そして、あの強面で容赦のないガルド教官も、ただの厳しい教官というわけではなく、生徒の体調(誤解だが)や事情を汲み取ってくれる優しさを持っている。
(……この学校、スパルタで戦争の士官学校みたいだけど、悪い人ばかりじゃないのかも)
洗面洗面所で聞いた女生徒たちの陰口に少し傷ついていたルノだったが、教官のメモとアリスの優しさに触れ、引きつっていた表情が少しだけ柔らかくなった。
「とにかく、早く次の教室に行かないと! 『魔術史』の授業だよね!?」
ルノは机の上の貸出用の杖を拾い上げ(結局ドライフラワーと一緒にポケットに突っ込み)、教科書を抱えて大急ぎで廊下へ飛び出した。
◇
「ハァ……ハァ……! ご、ごめんなさい! 遅くなりました……!」
講義室のドアを勢いよく開けると、そこには階段状の広い教室に整然と並ぶ生徒たちと、壇上に立つ眼鏡をかけた知的な雰囲気の女性教師の姿があった。
「あら、シュバルツさんね。ガルド教官から連絡は受けていますよ。体調はもう良いのですか?」
「え、あ、はい! おかげさまで!」
(ガルド教官、わざわざ連絡まで回してくれてる!? どんだけ手厚いの私の勘違いフォロー!?)
女性教師の優しい言葉に冷や汗を流しながら、ルノは空いている席を探して視線を走らせた。
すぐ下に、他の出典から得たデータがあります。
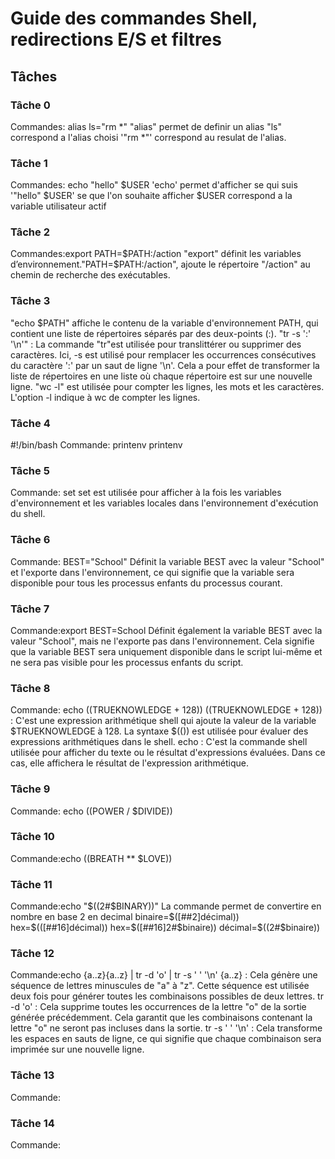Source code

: # Guide des commandes Shell, redirections E/S et filtres

## Tâches

### Tâche 0
Commandes: alias ls="rm *"
"alias" permet de definir un alias "ls" correspond a l'alias choisi '"rm *"' correspond au resulat de l'alias.

### Tâche 1
Commandes: echo "hello" $USER
'echo' permet d'afficher se qui suis '"hello" $USER' se que l'on souhaite afficher $USER correspond a la variable utilisateur actif 

### Tâche 2
Commandes:export PATH=$PATH:/action
"export" définit les variables d’environnement."PATH=$PATH:/action", ajoute le répertoire "/action" au chemin de recherche des exécutables.
### Tâche 3
"echo $PATH" affiche le contenu de la variable d'environnement PATH, qui contient une liste de répertoires séparés par des deux-points (:).
"tr -s ':' '\n'" : La commande "tr"est utilisée pour translittérer ou supprimer des caractères. Ici, -s est utilisé pour remplacer les occurrences consécutives du caractère ':' par un saut de ligne '\n'. Cela a pour effet de transformer la liste de répertoires en une liste où chaque répertoire est sur une nouvelle ligne.
"wc -l" est utilisée pour compter les lignes, les mots et les caractères. L'option -l indique à wc de compter les lignes.
### Tâche 4
#!/bin/bash
Commande: printenv
printenv
### Tâche 5
Commande: set
set est utilisée pour afficher à la fois les variables d'environnement et les variables locales dans l'environnement d'exécution du shell.
### Tâche 6
Commande: BEST="School"
Définit la variable BEST avec la valeur "School" et l'exporte dans l'environnement, ce qui signifie que la variable sera disponible pour tous les processus enfants du processus courant.
### Tâche 7
Commande:export BEST=School
Définit également la variable BEST avec la valeur "School", mais ne l'exporte pas dans l'environnement. Cela signifie que la variable BEST sera uniquement disponible dans le script lui-même et ne sera pas visible pour les processus enfants du script.
### Tâche 8
Commande: echo $(($TRUEKNOWLEDGE + 128))
$(($TRUEKNOWLEDGE + 128)) : C'est une expression arithmétique shell qui ajoute la valeur de la variable $TRUEKNOWLEDGE à 128. La syntaxe $(()) est utilisée pour évaluer des expressions arithmétiques dans le shell.
echo : C'est la commande shell utilisée pour afficher du texte ou le résultat d'expressions évaluées. Dans ce cas, elle affichera le résultat de l'expression arithmétique.
### Tâche 9
Commande: echo $(($POWER / $DIVIDE))
### Tâche 10
Commande:echo $(($BREATH ** $LOVE))
### Tâche 11
Commande:echo "$((2#$BINARY))"
La commande permet de convertire en nombre en base 2 en decimal
	binaire=$([##2]décimal))
	hex=$(([##16]décimal))
	hex=$([##16]2#$binaire))
	décimal=$((2#$binaire))
### Tâche 12
Commande:echo {a..z}{a..z} | tr -d 'o' | tr -s ' ' '\n'
{a..z} : Cela génère une séquence de lettres minuscules de "a" à "z". Cette séquence est utilisée deux fois pour générer toutes les combinaisons possibles de deux lettres.
tr -d 'o' : Cela supprime toutes les occurrences de la lettre "o" de la sortie générée précédemment. Cela garantit que les combinaisons contenant la lettre "o" ne seront pas incluses dans la sortie.
tr -s ' ' '\n' : Cela transforme les espaces en sauts de ligne, ce qui signifie que chaque combinaison sera imprimée sur une nouvelle ligne.
### Tâche 13
Commande:
### Tâche 14
Commande: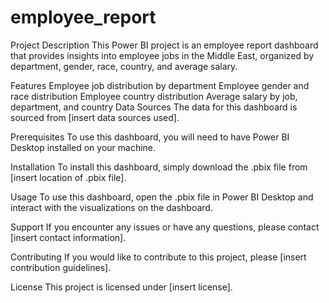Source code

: # employee_report
 
Project Description
This Power BI project is an employee report dashboard that provides insights into employee jobs in the Middle East, organized by department, gender, race, country, and average salary.

Features
Employee job distribution by department
Employee gender and race distribution
Employee country distribution
Average salary by job, department, and country
Data Sources
The data for this dashboard is sourced from [insert data sources used].

Prerequisites
To use this dashboard, you will need to have Power BI Desktop installed on your machine.

Installation
To install this dashboard, simply download the .pbix file from [insert location of .pbix file].

Usage
To use this dashboard, open the .pbix file in Power BI Desktop and interact with the visualizations on the dashboard.

Support
If you encounter any issues or have any questions, please contact [insert contact information].

Contributing
If you would like to contribute to this project, please [insert contribution guidelines].

License
This project is licensed under [insert license].
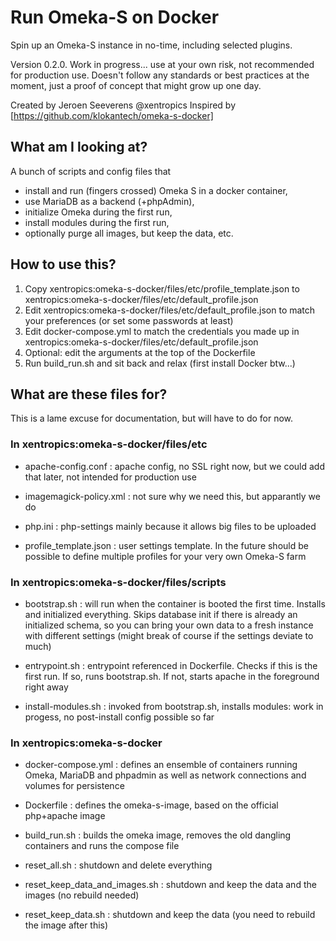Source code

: # Run Omeka-S on Docker

Spin up an Omeka-S instance in no-time, including selected plugins.

Version 0.2.0. Work in progress... use at your own risk, not recommended for production use. Doesn't follow any standards or best practices at the moment, just a proof of concept that might grow up one day.

Created by Jeroen Seeverens @xentropics
Inspired by [https://github.com/klokantech/omeka-s-docker]

## What am I looking at?

A bunch of scripts and config files that

- install and run (fingers crossed) Omeka S in a docker container,
- use MariaDB as a backend (+phpAdmin),
- initialize Omeka during the first run,
- install modules during the first run,
- optionally purge all images, but keep the data, etc.

## How to use this?

1. Copy xentropics:omeka-s-docker/files/etc/profile_template.json to xentropics:omeka-s-docker/files/etc/default_profile.json
2. Edit xentropics:omeka-s-docker/files/etc/default_profile.json to match your preferences (or set some passwords at least)
3. Edit docker-compose.yml to match the credentials you made up in xentropics:omeka-s-docker/files/etc/default_profile.json
4. Optional: edit the arguments at the top of the Dockerfile
5. Run build_run.sh and sit back and relax (first install Docker btw...)

## What are these files for?

This is a lame excuse for documentation, but will have to do for now.

### In xentropics:omeka-s-docker/files/etc

- apache-config.conf : apache config, no SSL right now, but we could add that later, not intended for production use

- imagemagick-policy.xml : not sure why we need this, but apparantly we do

- php.ini : php-settings mainly because it allows big files to be uploaded

- profile_template.json : user settings template. In the future should be possible to define multiple profiles for your very own Omeka-S farm

### In xentropics:omeka-s-docker/files/scripts

- bootstrap.sh : will run when the container is booted the first time. Installs and initialized everything. Skips database init if there is already an initialized schema, so you can bring your own data to a fresh instance with different settings (might break of course if the settings deviate to much)

- entrypoint.sh : entrypoint referenced in Dockerfile. Checks if this is the first run. If so, runs bootstrap.sh. If not, starts apache in the foreground right away

- install-modules.sh : invoked from bootstrap.sh, installs modules: work in progess, no post-install config possible so far

### In xentropics:omeka-s-docker

- docker-compose.yml : defines an ensemble of containers running Omeka, MariaDB and phpadmin as well as network connections and volumes for persistence

- Dockerfile : defines the omeka-s-image, based on the official php+apache image

- build_run.sh : builds the omeka image, removes the old dangling containers and runs the compose file

- reset_all.sh : shutdown and delete everything

- reset_keep_data_and_images.sh : shutdown and keep the data and the images (no rebuild needed)

- reset_keep_data.sh : shutdown and keep the data (you need to rebuild the image after this)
すると、中段の席からぶんぶんと激しく手を振る金髪の少女が目に入った。
アリスだ。
彼女の隣の席が、しっかりと用意されている。
ルノが小走りでアリスの隣に滑り込むと、アリスは顔を近づけて、周囲に聞こえないような小声でまくし立ててきた。
「ちょっとルノ! 大丈夫だったの!? お腹壊したってガルド教官から聞いて……すごく心配したんだからね!」
「あはは……ごめんねアリスちゃん、心配かけて。もうすっかり平気だよ」
「ふ、ふん! 別に心配なんてしてないわよ! ただ、友達が初日からトイレに籠城して留年なんて笑えないから声をかけただけなんだから!」
ぷいっと横を向くアリス。だが、その瞳にはあからさまな安心の色が浮かんでいた。
ルノは思わずクスッと笑ってしまう。
「……ありがと、アリスちゃん」
「~ッ! だ、だから感謝されるようなことはしてないって言ってるでしょー!」
赤くなるアリスの耳たぶを見ながら、ルノはそっと胸を撫で下ろした。
前世の記憶も知識も何もない。魔法の使い方も知らないし、この世界がどれほど危険な場所なのかもまだよく分かっていない。
けれど――
(流されるままやってきた世界だけど……少なくとも、ここには私のことを心配してくれる友達がいる)
「では授業を始めます。本日は『100年前の魔王侵攻とシュバルツ家の英雄譚』について説明します」
(え、また私の家の話!? 勘弁してよーーーっ!!)
先生の第一声に、ルノは再び白目をむきそうになるのだった。ポンコツ令嬢ルノ・シュバルツの平穏とは程遠い学園生活は、まだまだ波乱含みで続いていく。